W przesyłce z Australii funkcjonariusze znaleźli kapelusz z otokiem ze skóry chronionego krokodyla różańcowego ozdobiony 15 sztukami krokodylich zębów, a w paczce nadanej w USA spreparowaną głowę aligatora missisipijskiego.

Konwencja waszyngtońska

Konwencja waszyngtońska (CITES) reguluje międzynarodowy handel dzikimi zwierzętami i roślinami gatunków zagrożonych wyginięciem. Jej celem jest ochrona zwierząt i roślin oraz ograniczanie międzynarodowego handlu żywymi okazami, ich częściami i produktami z nich wykonanymi.

"Niektóre gatunki zwierząt i roślin są szczególnie narażone na wyginięcie. Aby je chronić i zapobiec nadmiernemu pozyskiwaniu ich ze środowiska na potrzeby rynku, przewożenie ich przez granice jest monitorowane i regulowane prawem międzynarodowym. Stronami konwencji są 184 państwa, czyli prawie wszystkie kraje świata" – przekazała koordynator ds. CITES w Izbie Administracji Skarbowej w Warszawie Aneta Bulik.

Przywóz z krajów trzecich do Unii Europejskiej lub wywóz z Unii Europejskiej okazów z listy CITES jest możliwy na podstawie wcześniej wydanych zezwoleń i świadectw. Brak takich dokumentów skutkuje zatrzymaniem okazów i grozi karą pozbawienia wolności od trzech miesięcy do pięciu lat.

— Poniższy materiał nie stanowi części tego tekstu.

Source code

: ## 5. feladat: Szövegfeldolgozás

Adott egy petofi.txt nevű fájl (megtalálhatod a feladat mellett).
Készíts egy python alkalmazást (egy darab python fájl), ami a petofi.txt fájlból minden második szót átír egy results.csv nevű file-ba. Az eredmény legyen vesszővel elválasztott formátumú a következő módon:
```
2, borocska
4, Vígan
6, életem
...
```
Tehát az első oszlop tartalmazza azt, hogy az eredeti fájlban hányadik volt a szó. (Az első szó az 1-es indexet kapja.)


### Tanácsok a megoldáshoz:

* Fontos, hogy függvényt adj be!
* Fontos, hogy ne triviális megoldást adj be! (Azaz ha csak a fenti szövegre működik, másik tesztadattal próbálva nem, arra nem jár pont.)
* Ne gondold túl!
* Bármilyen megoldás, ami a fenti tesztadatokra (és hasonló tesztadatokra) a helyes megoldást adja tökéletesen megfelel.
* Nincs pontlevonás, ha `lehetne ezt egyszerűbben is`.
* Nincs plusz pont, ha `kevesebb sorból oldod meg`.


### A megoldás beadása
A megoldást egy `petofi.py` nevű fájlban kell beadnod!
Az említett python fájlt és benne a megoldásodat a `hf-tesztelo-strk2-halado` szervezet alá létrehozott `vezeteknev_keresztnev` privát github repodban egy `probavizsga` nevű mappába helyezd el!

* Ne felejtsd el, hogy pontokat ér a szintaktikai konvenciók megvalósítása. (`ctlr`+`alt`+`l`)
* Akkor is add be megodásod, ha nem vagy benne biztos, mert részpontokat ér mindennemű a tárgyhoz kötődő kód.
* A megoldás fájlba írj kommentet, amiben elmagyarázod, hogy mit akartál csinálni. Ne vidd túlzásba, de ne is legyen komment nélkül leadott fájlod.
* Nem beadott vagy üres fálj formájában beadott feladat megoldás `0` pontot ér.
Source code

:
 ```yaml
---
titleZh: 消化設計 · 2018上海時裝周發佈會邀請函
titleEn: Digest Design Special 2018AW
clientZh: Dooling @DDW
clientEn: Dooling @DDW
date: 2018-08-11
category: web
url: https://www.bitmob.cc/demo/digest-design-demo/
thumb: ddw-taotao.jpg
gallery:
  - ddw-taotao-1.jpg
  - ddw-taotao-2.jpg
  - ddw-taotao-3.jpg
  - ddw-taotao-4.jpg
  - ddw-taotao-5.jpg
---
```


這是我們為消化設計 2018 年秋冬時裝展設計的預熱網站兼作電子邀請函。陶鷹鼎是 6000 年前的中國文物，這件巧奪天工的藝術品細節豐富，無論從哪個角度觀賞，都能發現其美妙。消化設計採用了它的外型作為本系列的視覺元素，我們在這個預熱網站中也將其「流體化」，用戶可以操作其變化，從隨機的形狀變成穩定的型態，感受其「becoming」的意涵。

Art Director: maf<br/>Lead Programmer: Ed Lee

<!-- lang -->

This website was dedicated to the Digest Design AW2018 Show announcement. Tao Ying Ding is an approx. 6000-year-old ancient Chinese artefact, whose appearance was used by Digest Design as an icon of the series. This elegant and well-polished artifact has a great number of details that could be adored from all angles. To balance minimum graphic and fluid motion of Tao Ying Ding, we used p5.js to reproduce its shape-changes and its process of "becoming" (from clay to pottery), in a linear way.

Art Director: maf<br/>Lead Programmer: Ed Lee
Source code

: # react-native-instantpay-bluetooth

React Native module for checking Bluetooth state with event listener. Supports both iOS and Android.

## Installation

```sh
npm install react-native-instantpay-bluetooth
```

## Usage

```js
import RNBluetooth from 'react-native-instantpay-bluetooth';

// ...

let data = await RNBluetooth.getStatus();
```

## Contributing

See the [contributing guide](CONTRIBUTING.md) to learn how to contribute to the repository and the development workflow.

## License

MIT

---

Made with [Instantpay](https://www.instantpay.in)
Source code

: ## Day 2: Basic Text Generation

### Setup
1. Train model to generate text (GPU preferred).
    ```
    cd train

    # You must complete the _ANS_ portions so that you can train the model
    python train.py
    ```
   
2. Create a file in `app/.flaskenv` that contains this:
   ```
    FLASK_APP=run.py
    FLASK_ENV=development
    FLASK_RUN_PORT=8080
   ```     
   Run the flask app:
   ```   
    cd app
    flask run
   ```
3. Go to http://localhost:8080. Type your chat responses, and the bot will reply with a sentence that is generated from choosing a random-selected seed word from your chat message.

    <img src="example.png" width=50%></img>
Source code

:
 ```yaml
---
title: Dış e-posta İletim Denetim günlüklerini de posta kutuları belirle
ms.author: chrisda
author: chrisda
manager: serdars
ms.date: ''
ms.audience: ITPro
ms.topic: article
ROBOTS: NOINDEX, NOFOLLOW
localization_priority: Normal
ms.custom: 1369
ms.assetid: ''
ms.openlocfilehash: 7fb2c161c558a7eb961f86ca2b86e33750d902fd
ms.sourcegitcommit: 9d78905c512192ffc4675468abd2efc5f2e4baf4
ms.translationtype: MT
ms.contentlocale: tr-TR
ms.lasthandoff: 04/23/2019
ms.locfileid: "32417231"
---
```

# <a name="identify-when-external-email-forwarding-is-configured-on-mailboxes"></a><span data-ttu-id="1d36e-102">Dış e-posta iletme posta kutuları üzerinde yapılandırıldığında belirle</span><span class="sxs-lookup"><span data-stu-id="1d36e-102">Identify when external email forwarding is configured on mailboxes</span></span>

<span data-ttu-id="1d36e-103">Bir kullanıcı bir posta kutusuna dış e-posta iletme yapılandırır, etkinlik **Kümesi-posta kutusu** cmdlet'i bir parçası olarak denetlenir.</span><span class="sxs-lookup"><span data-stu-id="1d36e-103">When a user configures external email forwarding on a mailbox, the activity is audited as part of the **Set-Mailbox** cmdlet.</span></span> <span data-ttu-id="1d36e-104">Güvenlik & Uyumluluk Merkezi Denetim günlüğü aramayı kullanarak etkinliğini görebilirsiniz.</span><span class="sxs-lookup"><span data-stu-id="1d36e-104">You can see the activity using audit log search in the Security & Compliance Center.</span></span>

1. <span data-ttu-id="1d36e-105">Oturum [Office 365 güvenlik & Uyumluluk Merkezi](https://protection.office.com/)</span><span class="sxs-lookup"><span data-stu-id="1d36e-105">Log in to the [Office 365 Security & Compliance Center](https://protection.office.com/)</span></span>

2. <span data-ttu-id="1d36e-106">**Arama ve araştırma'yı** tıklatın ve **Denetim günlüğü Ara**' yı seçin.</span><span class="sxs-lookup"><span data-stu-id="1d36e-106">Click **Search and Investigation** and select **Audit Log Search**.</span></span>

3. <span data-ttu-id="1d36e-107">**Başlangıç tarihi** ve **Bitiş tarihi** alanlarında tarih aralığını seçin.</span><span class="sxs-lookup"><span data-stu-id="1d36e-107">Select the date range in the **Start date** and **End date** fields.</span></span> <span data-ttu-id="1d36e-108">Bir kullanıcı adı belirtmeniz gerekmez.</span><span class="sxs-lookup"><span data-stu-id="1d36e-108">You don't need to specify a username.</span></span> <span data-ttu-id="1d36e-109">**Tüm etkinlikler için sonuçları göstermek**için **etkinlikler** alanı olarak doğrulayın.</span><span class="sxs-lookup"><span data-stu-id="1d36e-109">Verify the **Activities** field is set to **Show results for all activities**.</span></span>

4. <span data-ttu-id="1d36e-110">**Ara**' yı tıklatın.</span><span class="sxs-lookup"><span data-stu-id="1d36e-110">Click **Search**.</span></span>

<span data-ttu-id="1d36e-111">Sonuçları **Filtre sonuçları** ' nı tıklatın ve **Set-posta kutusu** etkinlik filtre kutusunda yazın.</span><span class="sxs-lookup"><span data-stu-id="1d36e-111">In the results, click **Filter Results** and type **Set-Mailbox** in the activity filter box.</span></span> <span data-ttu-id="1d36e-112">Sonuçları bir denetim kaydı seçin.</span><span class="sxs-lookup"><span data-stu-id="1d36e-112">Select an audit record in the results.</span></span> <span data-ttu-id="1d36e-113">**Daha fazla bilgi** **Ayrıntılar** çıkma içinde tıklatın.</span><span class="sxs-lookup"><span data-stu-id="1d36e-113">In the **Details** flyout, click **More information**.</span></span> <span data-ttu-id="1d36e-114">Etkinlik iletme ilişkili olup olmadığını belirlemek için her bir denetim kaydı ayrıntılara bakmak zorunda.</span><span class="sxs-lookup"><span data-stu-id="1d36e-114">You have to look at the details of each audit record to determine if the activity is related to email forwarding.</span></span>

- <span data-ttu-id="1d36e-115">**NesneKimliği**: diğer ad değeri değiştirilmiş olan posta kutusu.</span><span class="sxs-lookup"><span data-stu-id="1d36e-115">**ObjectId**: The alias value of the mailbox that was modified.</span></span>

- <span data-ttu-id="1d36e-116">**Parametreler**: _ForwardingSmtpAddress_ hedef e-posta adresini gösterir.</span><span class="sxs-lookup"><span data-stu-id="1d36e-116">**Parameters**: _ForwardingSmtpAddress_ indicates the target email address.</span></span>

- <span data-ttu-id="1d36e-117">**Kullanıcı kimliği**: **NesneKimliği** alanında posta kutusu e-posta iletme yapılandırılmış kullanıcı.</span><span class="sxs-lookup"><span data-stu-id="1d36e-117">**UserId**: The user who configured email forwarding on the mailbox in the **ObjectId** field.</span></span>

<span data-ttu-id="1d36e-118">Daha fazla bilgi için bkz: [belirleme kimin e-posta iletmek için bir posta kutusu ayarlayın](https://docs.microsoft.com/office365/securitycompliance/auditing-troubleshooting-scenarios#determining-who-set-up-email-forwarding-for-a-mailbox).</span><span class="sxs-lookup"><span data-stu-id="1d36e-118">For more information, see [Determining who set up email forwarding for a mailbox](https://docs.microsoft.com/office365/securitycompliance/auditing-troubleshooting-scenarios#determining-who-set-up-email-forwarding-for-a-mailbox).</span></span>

"Większość podróżnych przewożących zakazane okazy, tłumaczy się nieznajomością przepisów, ale to nie zwalnia z odpowiedzialności. Nadawcy przesyłek z chronionymi gatunkami zwierząt i roślin często deklarują inny towar, co oznacza, że znają przepisy i wiedzą, że przemyt chronionych gatunków jest zabroniony" – zaznaczyła Bulik.